We compile a range of material for our customers containing information on our services and business networks. We help our customers find the quickest, most suitable and most cost-effective solution for their needs; to this end, we also compile specialist material specific to a particular service.

Suppliers and other business partners

Intereuropa ensures that it complies responsibly with the business agreements it enters into and that it settles its liabilities to its suppliers and business partners regularly. We strengthen trust and build solid partner relations through mutual respect and cooperation. This enables us to ensure that supply channels are tested and reliable, prices are competitive, goods and services are of high quality, and delivery operations are coordinated and jointly planned. The company's management board has adopted a set of rules on policies regarding the management of suppliers. Its aim is to standardise the management of suppliers of fixed assets, services and materials within both the parent company (Intereuropa d.d.) and the Group's subsidiaries.

Media

We build transparent and comprehensive communication, on an equal footing, with media outlets and journalists. We provide the media with all the information they require in the shortest possible time; this enables them to supply interested sections of the public with accurate information, and helps raise the profile and boost the reputation of the company.

Employees

We realise that motivated and committed employees are one of our major competitive advantages, which is why we ensure that our communications with them are proactive, accurate and consistent. Employees are a key factor in our success. We therefore provide them with relevant information promptly and keep them updated with events at the company. We follow the principle that a proactive and two-way approach is the essence of successful communication. We therefore enable employees to express their opinions, ask questions, etc. at all times.

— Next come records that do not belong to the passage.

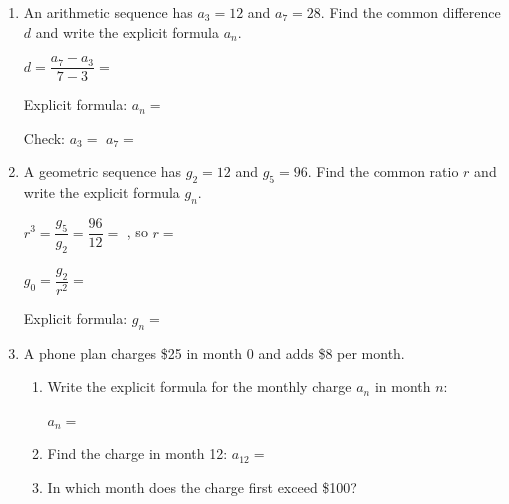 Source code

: \documentclass[10pt]{article}
\begin{document}
\begin{tcolorbox}[colback=white, colframe=black!40,
    title=\textbf{Tier A --- Apply},
    fonttitle=\bfseries, arc=2mm, left=3mm, right=3mm, top=2mm, bottom=2mm]

\begin{enumerate}[itemsep=12pt]

  \item An arithmetic sequence has $a_3 = 12$ and $a_7 = 28$.
        Find the common difference $d$ and write the explicit formula $a_n$.

        \vspace{0.04in}
        $d = \dfrac{a_7 - a_3}{7 - 3} = $ \blank{4cm}

        \vspace{0.04in}
        Explicit formula: $a_n = $ \blank{6cm}

        \vspace{0.04in}
        Check: $a_3 = $ \blank{2.5cm} \quad $a_7 = $ \blank{2.5cm}

  \item A geometric sequence has $g_2 = 12$ and $g_5 = 96$.
        Find the common ratio $r$ and write the explicit formula $g_n$.

        \vspace{0.04in}
        $r^3 = \dfrac{g_5}{g_2} = \dfrac{96}{12} = $ \blank{1.5cm}, so $r = $ \blank{1.5cm}

        \vspace{0.04in}
        $g_0 = \dfrac{g_2}{r^2} = $ \blank{3cm}

        \vspace{0.04in}
        Explicit formula: $g_n = $ \blank{6cm}

  \item A phone plan charges \$25 in month 0 and adds \$8 per month.

        \begin{enumerate}[label=(\alph*), itemsep=6pt]
          \item Write the explicit formula for the monthly charge $a_n$ in month $n$:

                $a_n = $ \blank{5cm}

          \item Find the charge in month 12: $a_{12} = $ \blank{3cm}

          \item In which month does the charge first exceed \$100? \blank{3cm}
        \end{enumerate}

\end{enumerate}
\end{tcolorbox}
\end{document}
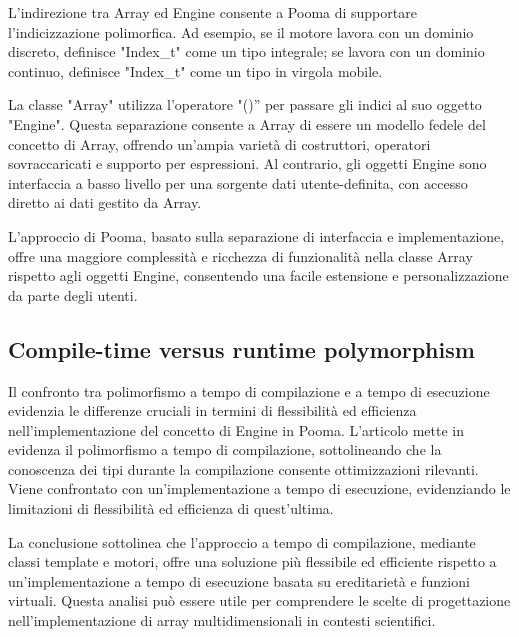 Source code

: \documentclass[11pt]{article}
\begin{document}
\begin{multicols*}{2}[\columnsep=1cm]
    L'indirezione tra Array ed Engine consente a Pooma di supportare l'indicizzazione polimorfica. Ad esempio, se il motore lavora con un dominio discreto, definisce "Index\_t" come un tipo integrale; se lavora con un dominio continuo, definisce "Index\_t" come un tipo in virgola mobile.

    La classe "Array" utilizza l'operatore "()” per passare gli indici al suo oggetto "Engine". Questa separazione consente a Array di essere un modello fedele del concetto di Array, offrendo un'ampia varietà di costruttori, operatori sovraccaricati e supporto per espressioni. Al contrario, gli oggetti Engine sono interfaccia a basso livello per una sorgente dati utente-definita, con accesso diretto ai dati gestito da Array.

    L'approccio di Pooma, basato sulla separazione di interfaccia e implementazione, offre una maggiore complessità e ricchezza di funzionalità nella classe Array rispetto agli oggetti Engine, consentendo una facile estensione e personalizzazione da parte degli utenti.
    
    \subsection{Compile-time versus runtime polymorphism}
    Il confronto tra polimorfismo a tempo di compilazione e a tempo di esecuzione evidenzia le differenze cruciali in termini di flessibilità ed efficienza nell'implementazione del concetto di Engine in Pooma.
    L'articolo mette in evidenza il polimorfismo a tempo di compilazione, sottolineando che la conoscenza dei tipi durante la compilazione consente ottimizzazioni rilevanti. Viene confrontato con un'implementazione a tempo di esecuzione, evidenziando le limitazioni di flessibilità ed efficienza di quest'ultima.

    La conclusione sottolinea che l'approccio a tempo di compilazione, mediante classi template e motori, offre una soluzione più flessibile ed efficiente rispetto a un'implementazione a tempo di esecuzione basata su ereditarietà e funzioni virtuali. Questa analisi può essere utile per comprendere le scelte di progettazione nell'implementazione di array multidimensionali in contesti scientifici.

\end{multicols*}
\end{document}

We communicate with employees via various communication channels:

  • o the intranet and the company's external website;
  • o periodic direct email communication;
  • o bulletin boards;
  • o information point;
  • o personal contact with employees and encouragement of the transfer of information between management staff and employees;
  • o regular participation by the management board at meetings of the works council with the aim of providing up-to-the-minute information to employees and providing employees at all Intereuropa units with the opportunity to ask questions and make suggestions;
  • o periodic staff meetings at various company units.

Creditor banks

Careful communication with creditor banks is guided by the principle of transparent and timely communication that creates trust and support and facilitates strategic partner relations. Close cooperation and the correct and timely provision of information to creditor banks is crucially important to the fulfilment of contractual obligations.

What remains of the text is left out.